Another issue is that the projection depends on Turkey joining the EU (which may or may not happen) but doesn’t consider whether other countries will join the EU. Romania and Bulgaria joined in January this year and added 30 million people who were overwhelmingly non-moslem, for example, and there’s strong rationale for further expansion (particularly if, like me, you favour a large trading bloc with a weak central governance). In particular, there is a strong movement in Ukraine, a non-moslem nation with a population of 46 million, to join the EU, as well.
As an aside, the point that toujoursdan has made, which I have completely neglected because I’ve been adressing what I imagine Steyn means by ‘moslem’, is a good one; the number of people that are ‘moslem’ in the sense of believing or professing belief in Islam is likely to be somewhat smaller than the overall population of, say, Turkey. That’s a matter for discussing implications of population numbers, though; I’m just dealing, narrowly, with the article to which I have access and to which I have posted a link.
Comment by Adam — 3/15/2007 @ 5:03 pm
You say that you “don’t necessarily agree with Hari”. That’s wise, since Hari puts Steyn to shame in the playing-fast-and-loose-with-statistics department. Hari brazenly asserts that Steyn predicts a European Muslim population of 200 million by 2020; in fact that prediction is Hari’s own manufactured straw-man of Steyn’s thesis.
Your own quibble appears to be limited to a single sentence in a single two-year-old column. You are correct that Steyn does not cite the source of “some projections”. Have you read any footnoted, annotated op-eds recently? Me neither. I doubt that the 40% figure is for the entire EU population. Could be working age, or child-bearing age, or under 21. It is quite possible that some such qualifier failed to make it into the published version (ask Mr. Hari about editorial redactions; the editor at the New Statesman excised two-thirds of his review for publication).

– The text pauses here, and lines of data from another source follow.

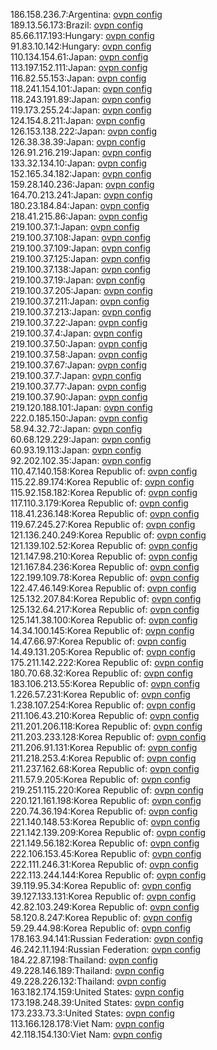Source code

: 186.158.236.7:Argentina: [ovpn config](vpn/186_158_236_7.ovpn)  
189.13.56.173:Brazil: [ovpn config](vpn/189_13_56_173.ovpn)  
85.66.117.193:Hungary: [ovpn config](vpn/85_66_117_193.ovpn)  
91.83.10.142:Hungary: [ovpn config](vpn/91_83_10_142.ovpn)  
110.134.154.61:Japan: [ovpn config](vpn/110_134_154_61.ovpn)  
113.197.152.111:Japan: [ovpn config](vpn/113_197_152_111.ovpn)  
116.82.55.153:Japan: [ovpn config](vpn/116_82_55_153.ovpn)  
118.241.154.101:Japan: [ovpn config](vpn/118_241_154_101.ovpn)  
118.243.191.89:Japan: [ovpn config](vpn/118_243_191_89.ovpn)  
119.173.255.24:Japan: [ovpn config](vpn/119_173_255_24.ovpn)  
124.154.8.211:Japan: [ovpn config](vpn/124_154_8_211.ovpn)  
126.153.138.222:Japan: [ovpn config](vpn/126_153_138_222.ovpn)  
126.38.38.39:Japan: [ovpn config](vpn/126_38_38_39.ovpn)  
126.91.216.219:Japan: [ovpn config](vpn/126_91_216_219.ovpn)  
133.32.134.10:Japan: [ovpn config](vpn/133_32_134_10.ovpn)  
152.165.34.182:Japan: [ovpn config](vpn/152_165_34_182.ovpn)  
159.28.140.236:Japan: [ovpn config](vpn/159_28_140_236.ovpn)  
164.70.213.241:Japan: [ovpn config](vpn/164_70_213_241.ovpn)  
180.23.184.84:Japan: [ovpn config](vpn/180_23_184_84.ovpn)  
218.41.215.86:Japan: [ovpn config](vpn/218_41_215_86.ovpn)  
219.100.37.1:Japan: [ovpn config](vpn/219_100_37_1.ovpn)  
219.100.37.108:Japan: [ovpn config](vpn/219_100_37_108.ovpn)  
219.100.37.109:Japan: [ovpn config](vpn/219_100_37_109.ovpn)  
219.100.37.125:Japan: [ovpn config](vpn/219_100_37_125.ovpn)  
219.100.37.138:Japan: [ovpn config](vpn/219_100_37_138.ovpn)  
219.100.37.19:Japan: [ovpn config](vpn/219_100_37_19.ovpn)  
219.100.37.205:Japan: [ovpn config](vpn/219_100_37_205.ovpn)  
219.100.37.211:Japan: [ovpn config](vpn/219_100_37_211.ovpn)  
219.100.37.213:Japan: [ovpn config](vpn/219_100_37_213.ovpn)  
219.100.37.22:Japan: [ovpn config](vpn/219_100_37_22.ovpn)  
219.100.37.4:Japan: [ovpn config](vpn/219_100_37_4.ovpn)  
219.100.37.50:Japan: [ovpn config](vpn/219_100_37_50.ovpn)  
219.100.37.58:Japan: [ovpn config](vpn/219_100_37_58.ovpn)  
219.100.37.67:Japan: [ovpn config](vpn/219_100_37_67.ovpn)  
219.100.37.7:Japan: [ovpn config](vpn/219_100_37_7.ovpn)  
219.100.37.77:Japan: [ovpn config](vpn/219_100_37_77.ovpn)  
219.100.37.90:Japan: [ovpn config](vpn/219_100_37_90.ovpn)  
219.120.188.101:Japan: [ovpn config](vpn/219_120_188_101.ovpn)  
222.0.185.150:Japan: [ovpn config](vpn/222_0_185_150.ovpn)  
58.94.32.72:Japan: [ovpn config](vpn/58_94_32_72.ovpn)  
60.68.129.229:Japan: [ovpn config](vpn/60_68_129_229.ovpn)  
60.93.19.113:Japan: [ovpn config](vpn/60_93_19_113.ovpn)  
92.202.102.35:Japan: [ovpn config](vpn/92_202_102_35.ovpn)  
110.47.140.158:Korea Republic of: [ovpn config](vpn/110_47_140_158.ovpn)  
115.22.89.174:Korea Republic of: [ovpn config](vpn/115_22_89_174.ovpn)  
115.92.158.182:Korea Republic of: [ovpn config](vpn/115_92_158_182.ovpn)  
117.110.3.179:Korea Republic of: [ovpn config](vpn/117_110_3_179.ovpn)  
118.41.236.148:Korea Republic of: [ovpn config](vpn/118_41_236_148.ovpn)  
119.67.245.27:Korea Republic of: [ovpn config](vpn/119_67_245_27.ovpn)  
121.136.240.249:Korea Republic of: [ovpn config](vpn/121_136_240_249.ovpn)  
121.139.102.52:Korea Republic of: [ovpn config](vpn/121_139_102_52.ovpn)  
121.147.98.210:Korea Republic of: [ovpn config](vpn/121_147_98_210.ovpn)  
121.167.84.236:Korea Republic of: [ovpn config](vpn/121_167_84_236.ovpn)  
122.199.109.78:Korea Republic of: [ovpn config](vpn/122_199_109_78.ovpn)  
122.47.46.149:Korea Republic of: [ovpn config](vpn/122_47_46_149.ovpn)  
125.132.207.84:Korea Republic of: [ovpn config](vpn/125_132_207_84.ovpn)  
125.132.64.217:Korea Republic of: [ovpn config](vpn/125_132_64_217.ovpn)  
125.141.38.100:Korea Republic of: [ovpn config](vpn/125_141_38_100.ovpn)  
14.34.100.145:Korea Republic of: [ovpn config](vpn/14_34_100_145.ovpn)  
14.47.66.97:Korea Republic of: [ovpn config](vpn/14_47_66_97.ovpn)  
14.49.131.205:Korea Republic of: [ovpn config](vpn/14_49_131_205.ovpn)  
175.211.142.222:Korea Republic of: [ovpn config](vpn/175_211_142_222.ovpn)  
180.70.68.32:Korea Republic of: [ovpn config](vpn/180_70_68_32.ovpn)  
183.106.213.55:Korea Republic of: [ovpn config](vpn/183_106_213_55.ovpn)  
1.226.57.231:Korea Republic of: [ovpn config](vpn/1_226_57_231.ovpn)  
1.238.107.254:Korea Republic of: [ovpn config](vpn/1_238_107_254.ovpn)  
211.106.43.210:Korea Republic of: [ovpn config](vpn/211_106_43_210.ovpn)  
211.201.206.118:Korea Republic of: [ovpn config](vpn/211_201_206_118.ovpn)  
211.203.233.128:Korea Republic of: [ovpn config](vpn/211_203_233_128.ovpn)  
211.206.91.131:Korea Republic of: [ovpn config](vpn/211_206_91_131.ovpn)  
211.218.253.4:Korea Republic of: [ovpn config](vpn/211_218_253_4.ovpn)  
211.237.162.68:Korea Republic of: [ovpn config](vpn/211_237_162_68.ovpn)  
211.57.9.205:Korea Republic of: [ovpn config](vpn/211_57_9_205.ovpn)  
219.251.115.220:Korea Republic of: [ovpn config](vpn/219_251_115_220.ovpn)  
220.121.161.198:Korea Republic of: [ovpn config](vpn/220_121_161_198.ovpn)  
220.74.36.194:Korea Republic of: [ovpn config](vpn/220_74_36_194.ovpn)  
221.140.148.53:Korea Republic of: [ovpn config](vpn/221_140_148_53.ovpn)  
221.142.139.209:Korea Republic of: [ovpn config](vpn/221_142_139_209.ovpn)  
221.149.56.182:Korea Republic of: [ovpn config](vpn/221_149_56_182.ovpn)  
222.106.153.45:Korea Republic of: [ovpn config](vpn/222_106_153_45.ovpn)  
222.111.246.31:Korea Republic of: [ovpn config](vpn/222_111_246_31.ovpn)  
222.113.244.144:Korea Republic of: [ovpn config](vpn/222_113_244_144.ovpn)  
39.119.95.34:Korea Republic of: [ovpn config](vpn/39_119_95_34.ovpn)  
39.127.133.131:Korea Republic of: [ovpn config](vpn/39_127_133_131.ovpn)  
42.82.103.249:Korea Republic of: [ovpn config](vpn/42_82_103_249.ovpn)  
58.120.8.247:Korea Republic of: [ovpn config](vpn/58_120_8_247.ovpn)  
59.29.44.98:Korea Republic of: [ovpn config](vpn/59_29_44_98.ovpn)  
178.163.94.141:Russian Federation: [ovpn config](vpn/178_163_94_141.ovpn)  
46.242.11.194:Russian Federation: [ovpn config](vpn/46_242_11_194.ovpn)  
184.22.87.198:Thailand: [ovpn config](vpn/184_22_87_198.ovpn)  
49.228.146.189:Thailand: [ovpn config](vpn/49_228_146_189.ovpn)  
49.228.226.132:Thailand: [ovpn config](vpn/49_228_226_132.ovpn)  
163.182.174.159:United States: [ovpn config](vpn/163_182_174_159.ovpn)  
173.198.248.39:United States: [ovpn config](vpn/173_198_248_39.ovpn)  
173.233.73.3:United States: [ovpn config](vpn/173_233_73_3.ovpn)  
113.166.128.178:Viet Nam: [ovpn config](vpn/113_166_128_178.ovpn)  
42.118.154.130:Viet Nam: [ovpn config](vpn/42_118_154_130.ovpn)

But let’s say that Steyn really meant 40% of the EU total. Your deconstruction of that number is extremely simplistic. You simply take 40% of the EU’s total 2005 population, come up with 182 million and ask rhetorically where they are all to come from. This ignores several factors. First, the EU countries are entering a period of steep population decline (see here). 456 million may be optimistic; and, whatever the number is then, the replacement population being born or immigrating now to make up for deaths is disproportionately Muslim. In other words, it’s not just rising numbers of Muslims contributing to that percentage but declining numbers of native Europeans. Second, “15 million or so” (your number) are already there, so actually it is 167 million needed, not 182 million. And finally, if Turkey joins the EU, that adds 68 million Muslims (2005 figure; 2006 population is 70.14 million).
So let’s take the EU plus Turkey in 2005: 83 million Muslims, 443,000,000 non-Muslim, 526 million total. That’s 15.7% Muslim. Now let’s take your assumption that the total remains static: 526 million times 40% yields 210.4 million. 83 million were already there in 2005. So to get to 40% requires an increase of 127.4 million, or about 7.1 million per year for the next 18 years, or about 5.3% annual increase in the Muslim population. Is that impossible?